Наша группа называлась «Мститель», и хотя задачей ее была разведка и контрразведка, мы в тоже время должны были выискивать возможности уничтожения Вильгельма Кубе, по чьей вине лились реки крови. Однако, когда силы были расставлены, нас опередила спецгруппа «Димы», разведуправления Генерального штаба, чьи связные — Мария Осипова и Елена Мазаник — выполнили приговор над военным преступником. Перед нами возникла новая задача — повести работу против генерал-майора полиции, бригаденфюрера СС фон Готтберга, преемника Кубе, и против белорусских националистов, которые при определенных обстоятельствах могли облегчить исполнение основной задачи.

Тумашевых, Гадлевских, Ивановских, Ермаченков, Козловских гитлеровцы привезли в обозе. Некоторые из них, почувствовав добычу, явились в захваченный Минск сами — пожалуйста, нанимаемся. Опьяненные победами, гитлеровцы приняли, их не особенно гостеприимно, хотя услугами их пользовались. Создавайте пока что управы, втирайтесь в доверие оккупированного населения, помогайте одурманивать его, ссорить с прошлым. Но вместе с тем, как гитлеровские армады стали терпеть поражения на фронте, начала падать ценность добровольных холуев в глазах их хозяев. Да и яснее становилась ничтожность надежд террором и беспардонной ложью сделать советских людей послушными.

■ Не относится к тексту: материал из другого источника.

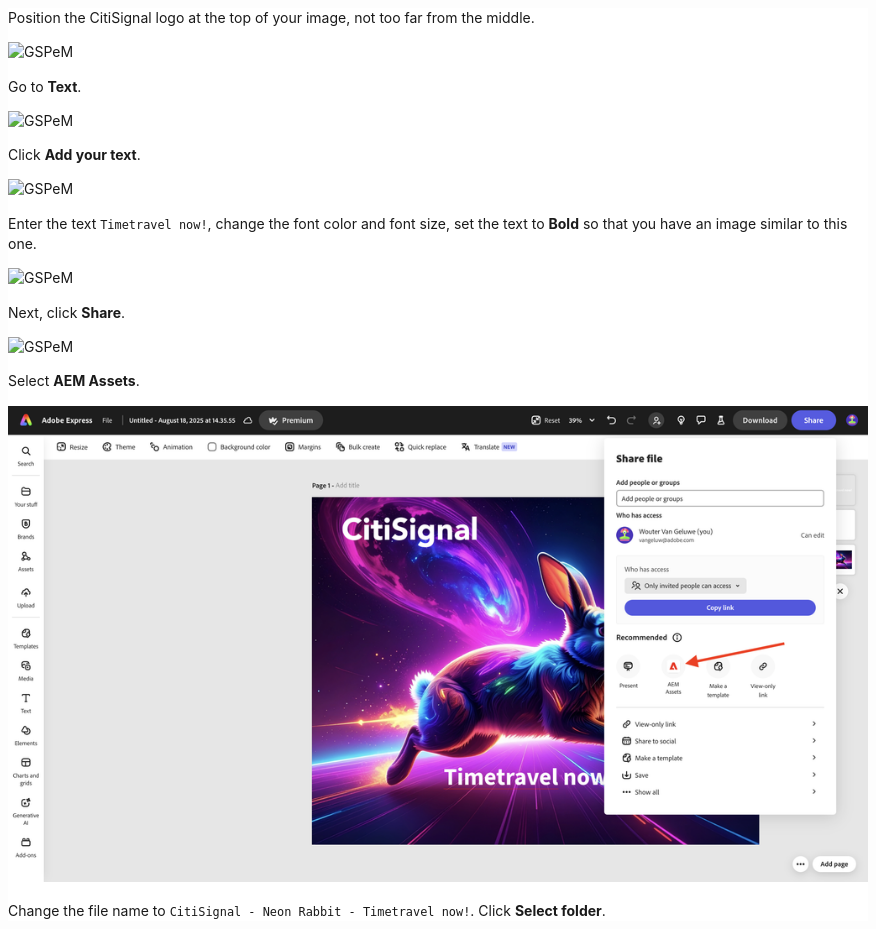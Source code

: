 Position the CitiSignal logo at the top of your image, not too far from the middle.

![GSPeM](./images/gsasset6.png)

Go to **Text**.

![GSPeM](./images/gsasset6a.png)

Click **Add your text**.

![GSPeM](./images/gsasset6b.png)

Enter the text `Timetravel now!`, change the font color and font size, set the text to **Bold** so that you have an image similar to this one.

![GSPeM](./images/gsasset6c.png)

Next, click **Share**.

![GSPeM](./images/gsasset7.png)

Select **AEM Assets**.

![GSPeM](./images/gsasset8.png)

Change the file name to `CitiSignal - Neon Rabbit - Timetravel now!`.
Click **Select folder**.
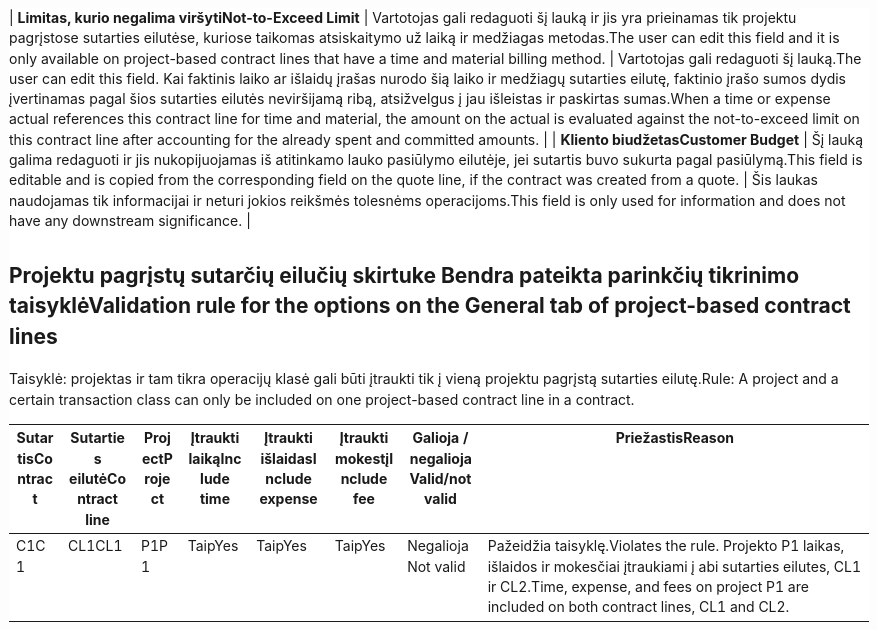 | <span data-ttu-id="7ef3e-164">**Limitas, kurio negalima viršyti**</span><span class="sxs-lookup"><span data-stu-id="7ef3e-164">**Not-to-Exceed Limit**</span></span> | <span data-ttu-id="7ef3e-165">Vartotojas gali redaguoti šį lauką ir jis yra prieinamas tik projektu pagrįstose sutarties eilutėse, kuriose taikomas atsiskaitymo už laiką ir medžiagas metodas.</span><span class="sxs-lookup"><span data-stu-id="7ef3e-165">The user can edit this field and it is only available on project-based contract lines that have a time and material billing method.</span></span> | <span data-ttu-id="7ef3e-166">Vartotojas gali redaguoti šį lauką.</span><span class="sxs-lookup"><span data-stu-id="7ef3e-166">The user can edit this field.</span></span> <span data-ttu-id="7ef3e-167">Kai faktinis laiko ar išlaidų įrašas nurodo šią laiko ir medžiagų sutarties eilutę, faktinio įrašo sumos dydis įvertinamas pagal šios sutarties eilutės neviršijamą ribą, atsižvelgus į jau išleistas ir paskirtas sumas.</span><span class="sxs-lookup"><span data-stu-id="7ef3e-167">When a time or expense actual references this contract line for time and material, the amount on the actual is evaluated against the not-to-exceed limit on this contract line after accounting for the already spent and committed amounts.</span></span> |
| <span data-ttu-id="7ef3e-168">**Kliento biudžetas**</span><span class="sxs-lookup"><span data-stu-id="7ef3e-168">**Customer Budget**</span></span> | <span data-ttu-id="7ef3e-169">Šį lauką galima redaguoti ir jis nukopijuojamas iš atitinkamo lauko pasiūlymo eilutėje, jei sutartis buvo sukurta pagal pasiūlymą.</span><span class="sxs-lookup"><span data-stu-id="7ef3e-169">This field is editable and is copied from the corresponding field on the quote line, if the contract was created from a quote.</span></span> | <span data-ttu-id="7ef3e-170">Šis laukas naudojamas tik informacijai ir neturi jokios reikšmės tolesnėms operacijoms.</span><span class="sxs-lookup"><span data-stu-id="7ef3e-170">This field is only used for information and does not have any downstream significance.</span></span> |

## <a name="validation-rule-for-the-options-on-the-general-tab-of-project-based-contract-lines"></a><span data-ttu-id="7ef3e-171">Projektu pagrįstų sutarčių eilučių skirtuke Bendra pateikta parinkčių tikrinimo taisyklė</span><span class="sxs-lookup"><span data-stu-id="7ef3e-171">Validation rule for the options on the General tab of project-based contract lines</span></span>

<span data-ttu-id="7ef3e-172">Taisyklė: projektas ir tam tikra operacijų klasė gali būti įtraukti tik į vieną projektu pagrįstą sutarties eilutę.</span><span class="sxs-lookup"><span data-stu-id="7ef3e-172">Rule: A project and a certain transaction class can only be included on one project-based contract line in a contract.</span></span>

| <span data-ttu-id="7ef3e-173">Sutartis</span><span class="sxs-lookup"><span data-stu-id="7ef3e-173">Contract</span></span> | <span data-ttu-id="7ef3e-174">Sutarties eilutė</span><span class="sxs-lookup"><span data-stu-id="7ef3e-174">Contract line</span></span> | <span data-ttu-id="7ef3e-175">Project</span><span class="sxs-lookup"><span data-stu-id="7ef3e-175">Project</span></span> | <span data-ttu-id="7ef3e-176">Įtraukti laiką</span><span class="sxs-lookup"><span data-stu-id="7ef3e-176">Include time</span></span> | <span data-ttu-id="7ef3e-177">Įtraukti išlaidas</span><span class="sxs-lookup"><span data-stu-id="7ef3e-177">Include expense</span></span> | <span data-ttu-id="7ef3e-178">Įtraukti mokestį</span><span class="sxs-lookup"><span data-stu-id="7ef3e-178">Include fee</span></span> | <span data-ttu-id="7ef3e-179">Galioja / negalioja</span><span class="sxs-lookup"><span data-stu-id="7ef3e-179">Valid/not valid</span></span> | <span data-ttu-id="7ef3e-180">Priežastis</span><span class="sxs-lookup"><span data-stu-id="7ef3e-180">Reason</span></span>                                                                                                                                                                                                  |
|----------|---------------|---------|--------------|-----------------|-------------|-----------------|---------------------------------------------------------------------------------------------------------------------------------------------------------------------------------------------------------|
| <span data-ttu-id="7ef3e-181">C1</span><span class="sxs-lookup"><span data-stu-id="7ef3e-181">C1</span></span>       | <span data-ttu-id="7ef3e-182">CL1</span><span class="sxs-lookup"><span data-stu-id="7ef3e-182">CL1</span></span>           | <span data-ttu-id="7ef3e-183">P1</span><span class="sxs-lookup"><span data-stu-id="7ef3e-183">P1</span></span>      | <span data-ttu-id="7ef3e-184">Taip</span><span class="sxs-lookup"><span data-stu-id="7ef3e-184">Yes</span></span>          | <span data-ttu-id="7ef3e-185">Taip</span><span class="sxs-lookup"><span data-stu-id="7ef3e-185">Yes</span></span>             | <span data-ttu-id="7ef3e-186">Taip</span><span class="sxs-lookup"><span data-stu-id="7ef3e-186">Yes</span></span>         | <span data-ttu-id="7ef3e-187">Negalioja</span><span class="sxs-lookup"><span data-stu-id="7ef3e-187">Not valid</span></span>       | <span data-ttu-id="7ef3e-188">Pažeidžia taisyklę.</span><span class="sxs-lookup"><span data-stu-id="7ef3e-188">Violates the rule.</span></span> <span data-ttu-id="7ef3e-189">Projekto P1 laikas, išlaidos ir mokesčiai įtraukiami į abi sutarties eilutes, CL1 ir CL2.</span><span class="sxs-lookup"><span data-stu-id="7ef3e-189">Time,   expense, and fees on project P1 are included on both contract lines, CL1 and   CL2.</span></span>                                                                                       |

Чтобы отравить их ядом национализма, гитлеровцы образовали мертворожденные «Белорусскую народную самопомощь», «профсоюзы», «Раду доверия», «Союз белорусской молодежи», «Белорусское культурное товарищество», принялись издавать журналы, газеты.

До этого времени мне не приходилось сталкиваться с «живыми националистами». Мое отношение к ним определяло наше устное и печатное слово. Усвоенное, оно было противоядием от всякого зоологического чувства. Пребывание в оккупированном Минске, документы, с которыми я познакомился там, горячие свидетельства Алеся Матусевича, побывавшего в националистических кругах, как бы сызнова раскрыли мне политическую сущность националистов.